I found that all these accusations arose only after the impeachment of Justice Ja’neh was being considered and pursued. First, there were those who felt that the Chief Justice should not have presided over the impeachment trial at the Liberian Senate. Second, there were those who determined that the Chief Justice should have taken steps to help Justice Ja’neh in the cases that were filed before the Supreme Court, first by Justice Ja’neh by way of a Writ of Prohibition to stop the House of Representatives from examining the complaint of Representatives Acarous Gray and Thomas, and then by four Senators against the amendment of Senate Rule #63.

In order to fully appreciate the situation, I shall endeavor to study or review the events that surrounded the impeachment of Justice Ja’neh and the aftermath and ramifications thereof. This review shall look at what actually happened and what should have been done or what could have been done in all the circumstances. This review shall therefore focus on the following areas:

  1. PROHIBITION FILED BY JUSTICE JA’NEH
  2. CASE FILED BY THE SENATORS
  3. BILL OF IMPEACHMENT IN THE HOUSE OF REPRESENTATIVES
  4. IMPEACHMENT TRIAL IN THE LIBERIAN SENATE

First, I shall look at the cases which were filed before the Supreme Court; and then we shall look at what transpired at the Capitol Building.

  1. PROHIBITION FILED BY JUSTICE JA’NEH

Two Members of the House of Representatives, namely, Hon. Acarous Moses Gray and Hon. Thomas Fallah of Montserrado County filed a written complaint to the Plenary of the House of Representatives against Justice Ja’neh proposing that he be impeached. The complaint of these two law makers was duly tabled and a committee was set up and mandated to study the complaint and report back to Plenary of the House at a later date.

While this committee was out studying the complaint of the two Representatives, Justice Ja’neh, by and thru his legal counsel, Cllr. James E. Pierre and Arthur T. Johnson, filed a Petition for a Writ of Prohibition praying the Supreme Court to restrain and prohibit the House of Representatives from proceeding any further with the complaint of the two law makers. The House did not appear but instead continued with their investigation into the complaint of the two law makers.

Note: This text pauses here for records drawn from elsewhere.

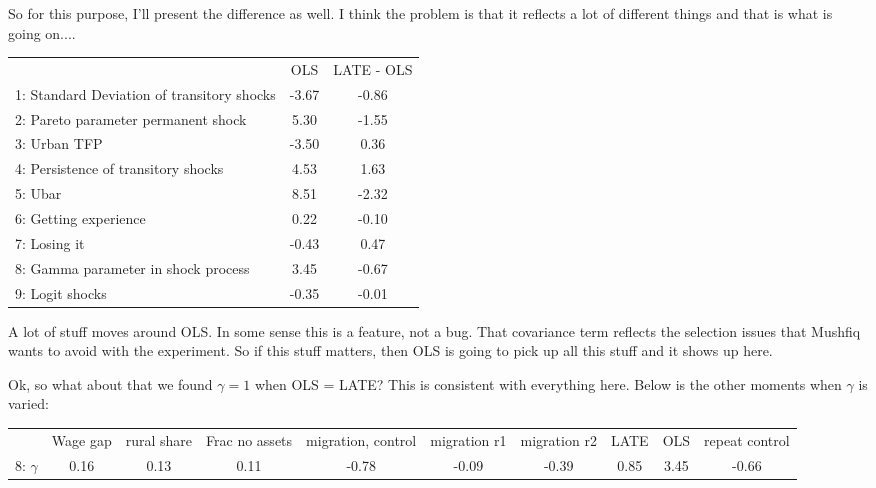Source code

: \documentclass[pdftex,11pt]{article}
\renewcommand{\arraystretch}{.7}
\begin{document}
So for this purpose, I'll present the difference as well. I think the problem is that it reflects a lot of different things and that is what is going on.... \\

\begin{table}[!h]
\footnotesize
\setlength {\tabcolsep}{1.5mm}
\renewcommand{\arraystretch}{2.25}
\begin{center}\label{tb:ols-LATE}
\begin{tabular}{l c c}
\hline
\hline
& OLS & LATE - OLS \\
1: Standard Deviation of transitory shocks &   -3.67   &-0.86     \\
2: Pareto parameter permanent shock &           5.30   &-1.55     \\
3: Urban TFP &                                 -3.50   & 0.36     \\
4: Persistence of transitory shocks &            4.53  & 1.63     \\
5: Ubar &                                       8.51   &-2.32     \\
6: Getting experience &                          0.22  &-0.10     \\
7: Losing it &                                -0.43    & 0.47     \\
8: Gamma parameter in shock process &           3.45   &-0.67     \\
9: Logit shocks &                              -0.35   &-0.01     \\
\hline
\hline
\end{tabular}
\end{center}
\end{table}

A lot of stuff moves around OLS. In some sense this is a feature, not a bug. That covariance term reflects the selection issues that Mushfiq wants to avoid with the experiment. So if this stuff matters, then OLS is going to pick up all this stuff and it shows up here.

Ok, so what about that we found $\gamma = 1$ when OLS = LATE? This is consistent with everything here. Below is the other moments when $\gamma$ is varied:
\begin{table}[!h]
\footnotesize
\setlength {\tabcolsep}{1.5mm}
\renewcommand{\arraystretch}{2.25}
\begin{center}\label{tb:employment}
\begin{tabular}{l c c c c c c c c c }
\hline
\hline
           & Wage gap & rural share &  Frac no assets & migration, control &  migration r1 & migration r2 & LATE & OLS &  repeat control \\
8: $\gamma$  &  0.16  &  0.13   & 0.11  & -0.78  & -0.09 &  -0.39   & 0.85  &  3.45 & -0.66  \\

\hline
\hline
\end{tabular}
\end{center}
\end{table}
\end{document}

Since Justice Ja’neh filed the case, he could not sit. The four members of the Court who heard the case were evenly split two-to-two and so the Court had to appoint a Circuit Judge as an Ad-hoc Justice for the purpose breaking the tie; thus the Court handed down a majority (split) decision dismissing the Prohibition proceedings. The Supreme Court held in the majority Opinion that the Prohibition was premature in that the House of Representatives had not, up to that point, done anything wrong that warranted the issuance of the Writ of Prohibition.

Coming back to this review or analysis, the critics have accused the Chief Justice of not helping Justice Ja’neh.  The question is, what should the Chief Justice have done? Should he have done other than what he did? The Supreme Court determined that the House of Representatives had not done anything to warrant the issuance of the Writ of Prohibition. Was that true?

As I see it, I venture to say that the Supreme Court deserves commendation for exemplifying their strength, independence and impartiality when they denied the Petition of one of themselves, in the person of Justice Ja’neh. I believe it showed boldness and character for them to have ruled against their own; that should send out a message loud and clear to the public at large that the Supreme Court is indeed independent in their thought and action. I salute the Supreme Court for that stance signifying that even a Justice of the Court would not enjoy any special treatment.

Let us examine the sequence of events. The two law makers filed a complaint before the Plenary of the House and that complaint was referred to a committee to study and report back to the Plenary. What was there to be prohibited? Can/could the Supreme Court have prevented the House from investigating a complaint the House had received? Is it or is it not part of the functions of the House to receive petitions and complaints and act on them? In this instant case, could the Supreme Court have stopped the House from performing its constitutional duty? Would that not have amounted to interference by one Branch of the Government into the affairs of another Branch of Government? Article 3 of the 1986 Constitution specifically forbids interference by one Branch into the affairs of another.

For emphasis, I wish to quote the relevant provision: “The form of government is Republican with three separate coordinate branches: the Legislative, the Executive and the Judiciary. Consistent with the principles of separation of powers and checks and balances, no person holding office in one of these branches shall hold office in or exercise any of the powers assigned to either of the other two branches…”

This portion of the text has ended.